Transcribe the data exactly, pictures excluded.

*PROVIDED RECORDS*:
================
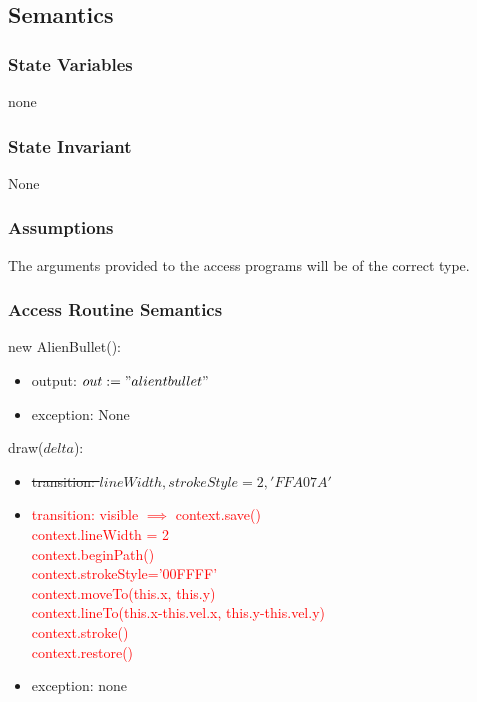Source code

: \documentclass[12pt]{article}
\begin{document}
\subsection* {Semantics}

\subsubsection* {State Variables}
none
\subsubsection* {State Invariant}
None

\subsubsection* {Assumptions}

The arguments provided to the access programs will be of the correct type.

\subsubsection* {Access Routine Semantics}

\noindent new AlienBullet():
\begin{itemize}
\item output: $out := "alientbullet"$
\item exception: None
\end{itemize}

\noindent draw(\sout{$delta$}):
\begin{itemize}
\item \sout{transition: $lineWidth,strokeStyle = 2, 'FFA07A'$}
\item \textcolor{red}{transition: visible $\implies$ context.save()\\
				context.lineWidth = 2\\context.beginPath()\\
				context.strokeStyle='00FFFF'\\context.moveTo(this.x, this.y)\\
				context.lineTo(this.x-this.vel.x, this.y-this.vel.y)\\
				context.stroke()\\context.restore()}
\item exception: none
\end{itemize}

\newpage
\end{document}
================
*ANSWER SECTION*:
Source code

: \documentclass[12pt]{article}
\begin{document}
\subsection* {Semantics}

\subsubsection* {State Variables}
none
\subsubsection* {State Invariant}
None

\subsubsection* {Assumptions}

The arguments provided to the access programs will be of the correct type.

\subsubsection* {Access Routine Semantics}

\noindent new AlienBullet():
\begin{itemize}
\item output: $out := "alientbullet"$
\item exception: None
\end{itemize}

\noindent draw(\sout{$delta$}):
\begin{itemize}
\item \sout{transition: $lineWidth,strokeStyle = 2, 'FFA07A'$}
\item \textcolor{red}{transition: visible $\implies$ context.save()\\
				context.lineWidth = 2\\context.beginPath()\\
				context.strokeStyle='00FFFF'\\context.moveTo(this.x, this.y)\\
				context.lineTo(this.x-this.vel.x, this.y-this.vel.y)\\
				context.stroke()\\context.restore()}
\item exception: none
\end{itemize}

\newpage
\end{document}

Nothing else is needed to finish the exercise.